**YOUR ASSIGNMENT:**
Please reproduce the data exactly, though every picture must stay out.

Stored dataset items
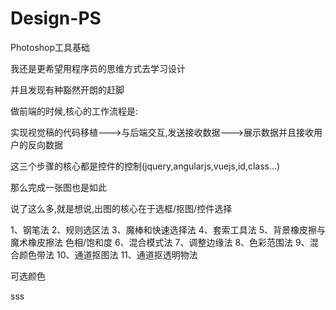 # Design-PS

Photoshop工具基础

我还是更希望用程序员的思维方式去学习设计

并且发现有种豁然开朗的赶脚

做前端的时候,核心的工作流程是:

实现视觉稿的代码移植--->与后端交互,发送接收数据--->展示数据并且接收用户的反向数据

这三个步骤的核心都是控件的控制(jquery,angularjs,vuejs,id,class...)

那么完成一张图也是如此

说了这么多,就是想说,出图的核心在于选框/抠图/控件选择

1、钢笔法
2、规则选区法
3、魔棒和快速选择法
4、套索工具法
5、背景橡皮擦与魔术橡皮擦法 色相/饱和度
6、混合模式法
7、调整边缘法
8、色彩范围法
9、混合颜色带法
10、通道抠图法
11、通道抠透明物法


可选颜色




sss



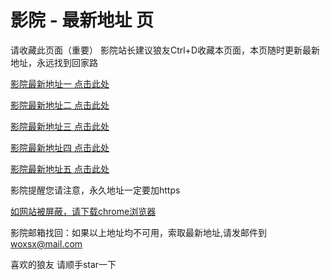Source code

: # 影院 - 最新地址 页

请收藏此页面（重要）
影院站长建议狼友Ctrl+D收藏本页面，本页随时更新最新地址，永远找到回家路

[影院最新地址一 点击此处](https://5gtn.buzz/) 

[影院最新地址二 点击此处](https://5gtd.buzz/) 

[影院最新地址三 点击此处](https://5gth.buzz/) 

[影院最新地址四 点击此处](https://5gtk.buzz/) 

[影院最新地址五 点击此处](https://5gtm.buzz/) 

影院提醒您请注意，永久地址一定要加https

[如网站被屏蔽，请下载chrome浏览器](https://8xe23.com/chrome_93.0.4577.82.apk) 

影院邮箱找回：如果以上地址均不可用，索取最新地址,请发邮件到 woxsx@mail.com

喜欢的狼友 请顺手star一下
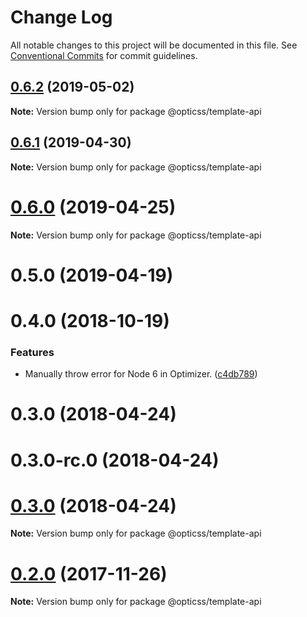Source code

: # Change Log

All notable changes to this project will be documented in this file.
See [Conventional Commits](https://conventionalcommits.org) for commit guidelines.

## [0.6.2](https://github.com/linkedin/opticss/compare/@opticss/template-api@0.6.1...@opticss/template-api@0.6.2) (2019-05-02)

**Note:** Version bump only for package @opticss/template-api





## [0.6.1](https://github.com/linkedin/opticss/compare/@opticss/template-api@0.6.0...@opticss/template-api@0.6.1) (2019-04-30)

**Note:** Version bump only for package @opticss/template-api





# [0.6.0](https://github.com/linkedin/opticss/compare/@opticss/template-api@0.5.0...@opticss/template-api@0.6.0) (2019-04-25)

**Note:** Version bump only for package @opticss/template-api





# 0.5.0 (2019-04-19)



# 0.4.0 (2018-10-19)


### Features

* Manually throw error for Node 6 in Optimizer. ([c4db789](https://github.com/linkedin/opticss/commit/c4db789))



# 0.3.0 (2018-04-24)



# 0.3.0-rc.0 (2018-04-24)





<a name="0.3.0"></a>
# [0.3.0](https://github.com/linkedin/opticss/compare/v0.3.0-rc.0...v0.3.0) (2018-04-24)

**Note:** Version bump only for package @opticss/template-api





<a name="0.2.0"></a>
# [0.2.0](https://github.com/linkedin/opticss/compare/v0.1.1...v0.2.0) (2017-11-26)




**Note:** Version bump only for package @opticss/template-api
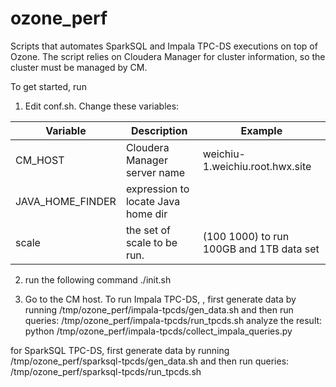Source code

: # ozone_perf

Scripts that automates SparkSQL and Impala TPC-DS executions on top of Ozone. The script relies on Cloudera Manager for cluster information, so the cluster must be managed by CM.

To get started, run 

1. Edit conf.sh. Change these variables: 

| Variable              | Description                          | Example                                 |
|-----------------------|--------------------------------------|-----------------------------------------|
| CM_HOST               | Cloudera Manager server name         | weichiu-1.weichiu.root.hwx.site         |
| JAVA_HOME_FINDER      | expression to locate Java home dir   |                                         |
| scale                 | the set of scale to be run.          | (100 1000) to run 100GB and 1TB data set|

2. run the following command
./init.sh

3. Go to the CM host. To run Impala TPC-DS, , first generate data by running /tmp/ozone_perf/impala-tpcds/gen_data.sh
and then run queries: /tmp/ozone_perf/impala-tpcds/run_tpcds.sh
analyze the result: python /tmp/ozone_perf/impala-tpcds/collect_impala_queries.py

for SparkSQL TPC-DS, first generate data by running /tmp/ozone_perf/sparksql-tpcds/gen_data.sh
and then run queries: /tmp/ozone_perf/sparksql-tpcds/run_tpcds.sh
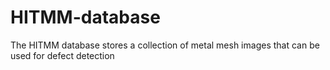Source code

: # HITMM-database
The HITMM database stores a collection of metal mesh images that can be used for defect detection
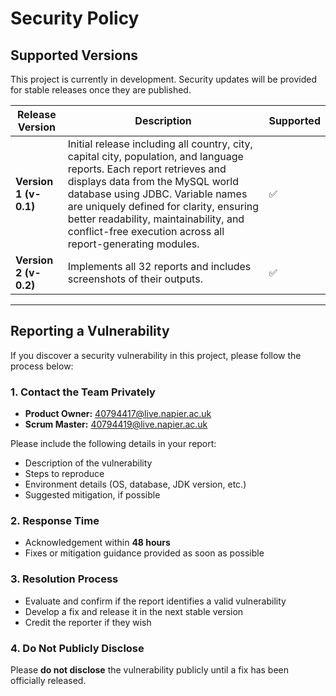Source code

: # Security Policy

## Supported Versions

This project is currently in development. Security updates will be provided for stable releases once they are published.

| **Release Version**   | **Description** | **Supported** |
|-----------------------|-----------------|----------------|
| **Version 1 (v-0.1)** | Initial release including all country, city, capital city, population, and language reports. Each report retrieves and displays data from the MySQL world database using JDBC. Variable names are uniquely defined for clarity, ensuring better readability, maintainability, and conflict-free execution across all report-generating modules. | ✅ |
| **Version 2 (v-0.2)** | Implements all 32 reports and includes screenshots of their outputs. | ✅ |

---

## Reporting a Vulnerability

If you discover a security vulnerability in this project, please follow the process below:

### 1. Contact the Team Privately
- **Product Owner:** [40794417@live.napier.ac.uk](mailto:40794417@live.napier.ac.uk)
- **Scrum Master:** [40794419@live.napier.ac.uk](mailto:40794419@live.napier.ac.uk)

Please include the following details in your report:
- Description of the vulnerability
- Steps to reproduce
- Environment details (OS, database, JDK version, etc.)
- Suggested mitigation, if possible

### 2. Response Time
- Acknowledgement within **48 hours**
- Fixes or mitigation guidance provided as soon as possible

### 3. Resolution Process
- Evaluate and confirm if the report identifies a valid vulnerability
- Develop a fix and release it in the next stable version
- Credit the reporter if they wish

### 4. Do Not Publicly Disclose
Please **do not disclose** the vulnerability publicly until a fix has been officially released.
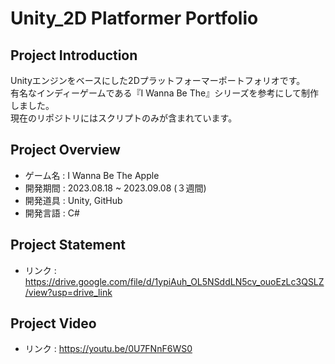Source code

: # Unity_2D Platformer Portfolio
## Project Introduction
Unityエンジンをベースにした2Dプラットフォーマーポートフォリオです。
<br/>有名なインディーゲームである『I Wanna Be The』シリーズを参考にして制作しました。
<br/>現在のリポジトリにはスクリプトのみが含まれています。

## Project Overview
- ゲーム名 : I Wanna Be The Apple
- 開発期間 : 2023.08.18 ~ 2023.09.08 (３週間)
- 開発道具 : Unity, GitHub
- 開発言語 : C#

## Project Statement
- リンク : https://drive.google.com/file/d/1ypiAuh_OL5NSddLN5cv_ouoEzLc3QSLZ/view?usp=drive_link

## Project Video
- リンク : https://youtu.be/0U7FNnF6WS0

**TASK RESPONSE:**
 # Design-PS

Photoshop工具基础

我还是更希望用程序员的思维方式去学习设计

并且发现有种豁然开朗的赶脚

做前端的时候,核心的工作流程是:

实现视觉稿的代码移植--->与后端交互,发送接收数据--->展示数据并且接收用户的反向数据

这三个步骤的核心都是控件的控制(jquery,angularjs,vuejs,id,class...)

那么完成一张图也是如此

说了这么多,就是想说,出图的核心在于选框/抠图/控件选择

1、钢笔法
2、规则选区法
3、魔棒和快速选择法
4、套索工具法
5、背景橡皮擦与魔术橡皮擦法 色相/饱和度
6、混合模式法
7、调整边缘法
8、色彩范围法
9、混合颜色带法
10、通道抠图法
11、通道抠透明物法


可选颜色




sss



Source code

: # 影院 - 最新地址 页

请收藏此页面（重要）
影院站长建议狼友Ctrl+D收藏本页面，本页随时更新最新地址，永远找到回家路

[影院最新地址一 点击此处](https://5gtn.buzz/) 

[影院最新地址二 点击此处](https://5gtd.buzz/) 

[影院最新地址三 点击此处](https://5gth.buzz/) 

[影院最新地址四 点击此处](https://5gtk.buzz/) 

[影院最新地址五 点击此处](https://5gtm.buzz/) 

影院提醒您请注意，永久地址一定要加https

[如网站被屏蔽，请下载chrome浏览器](https://8xe23.com/chrome_93.0.4577.82.apk) 

影院邮箱找回：如果以上地址均不可用，索取最新地址,请发邮件到 woxsx@mail.com

喜欢的狼友 请顺手star一下
Source code

: # Change Log

All notable changes to this project will be documented in this file.
See [Conventional Commits](https://conventionalcommits.org) for commit guidelines.

## [0.6.2](https://github.com/linkedin/opticss/compare/@opticss/template-api@0.6.1...@opticss/template-api@0.6.2) (2019-05-02)

**Note:** Version bump only for package @opticss/template-api





## [0.6.1](https://github.com/linkedin/opticss/compare/@opticss/template-api@0.6.0...@opticss/template-api@0.6.1) (2019-04-30)

**Note:** Version bump only for package @opticss/template-api





# [0.6.0](https://github.com/linkedin/opticss/compare/@opticss/template-api@0.5.0...@opticss/template-api@0.6.0) (2019-04-25)

**Note:** Version bump only for package @opticss/template-api





# 0.5.0 (2019-04-19)



# 0.4.0 (2018-10-19)


### Features

* Manually throw error for Node 6 in Optimizer. ([c4db789](https://github.com/linkedin/opticss/commit/c4db789))



# 0.3.0 (2018-04-24)



# 0.3.0-rc.0 (2018-04-24)





<a name="0.3.0"></a>
# [0.3.0](https://github.com/linkedin/opticss/compare/v0.3.0-rc.0...v0.3.0) (2018-04-24)

**Note:** Version bump only for package @opticss/template-api





<a name="0.2.0"></a>
# [0.2.0](https://github.com/linkedin/opticss/compare/v0.1.1...v0.2.0) (2017-11-26)




**Note:** Version bump only for package @opticss/template-api
Source code

: # ozone_perf

Scripts that automates SparkSQL and Impala TPC-DS executions on top of Ozone. The script relies on Cloudera Manager for cluster information, so the cluster must be managed by CM.

To get started, run 

1. Edit conf.sh. Change these variables: 

| Variable              | Description                          | Example                                 |
|-----------------------|--------------------------------------|-----------------------------------------|
| CM_HOST               | Cloudera Manager server name         | weichiu-1.weichiu.root.hwx.site         |
| JAVA_HOME_FINDER      | expression to locate Java home dir   |                                         |
| scale                 | the set of scale to be run.          | (100 1000) to run 100GB and 1TB data set|

2. run the following command
./init.sh

3. Go to the CM host. To run Impala TPC-DS, , first generate data by running /tmp/ozone_perf/impala-tpcds/gen_data.sh
and then run queries: /tmp/ozone_perf/impala-tpcds/run_tpcds.sh
analyze the result: python /tmp/ozone_perf/impala-tpcds/collect_impala_queries.py

for SparkSQL TPC-DS, first generate data by running /tmp/ozone_perf/sparksql-tpcds/gen_data.sh
and then run queries: /tmp/ozone_perf/sparksql-tpcds/run_tpcds.sh
Source code

: # HITMM-database
The HITMM database stores a collection of metal mesh images that can be used for defect detection
Source code

: # Security Policy

## Supported Versions

This project is currently in development. Security updates will be provided for stable releases once they are published.

| **Release Version**   | **Description** | **Supported** |
|-----------------------|-----------------|----------------|
| **Version 1 (v-0.1)** | Initial release including all country, city, capital city, population, and language reports. Each report retrieves and displays data from the MySQL world database using JDBC. Variable names are uniquely defined for clarity, ensuring better readability, maintainability, and conflict-free execution across all report-generating modules. | ✅ |
| **Version 2 (v-0.2)** | Implements all 32 reports and includes screenshots of their outputs. | ✅ |

---

## Reporting a Vulnerability

If you discover a security vulnerability in this project, please follow the process below:

### 1. Contact the Team Privately
- **Product Owner:** [40794417@live.napier.ac.uk](mailto:40794417@live.napier.ac.uk)
- **Scrum Master:** [40794419@live.napier.ac.uk](mailto:40794419@live.napier.ac.uk)

Please include the following details in your report:
- Description of the vulnerability
- Steps to reproduce
- Environment details (OS, database, JDK version, etc.)
- Suggested mitigation, if possible

### 2. Response Time
- Acknowledgement within **48 hours**
- Fixes or mitigation guidance provided as soon as possible

### 3. Resolution Process
- Evaluate and confirm if the report identifies a valid vulnerability
- Develop a fix and release it in the next stable version
- Credit the reporter if they wish

### 4. Do Not Publicly Disclose
Please **do not disclose** the vulnerability publicly until a fix has been officially released.
Source code

: # Unity_2D Platformer Portfolio
## Project Introduction
Unityエンジンをベースにした2Dプラットフォーマーポートフォリオです。
<br/>有名なインディーゲームである『I Wanna Be The』シリーズを参考にして制作しました。
<br/>現在のリポジトリにはスクリプトのみが含まれています。

## Project Overview
- ゲーム名 : I Wanna Be The Apple
- 開発期間 : 2023.08.18 ~ 2023.09.08 (３週間)
- 開発道具 : Unity, GitHub
- 開発言語 : C#

## Project Statement
- リンク : https://drive.google.com/file/d/1ypiAuh_OL5NSddLN5cv_ouoEzLc3QSLZ/view?usp=drive_link

## Project Video
- リンク : https://youtu.be/0U7FNnF6WS0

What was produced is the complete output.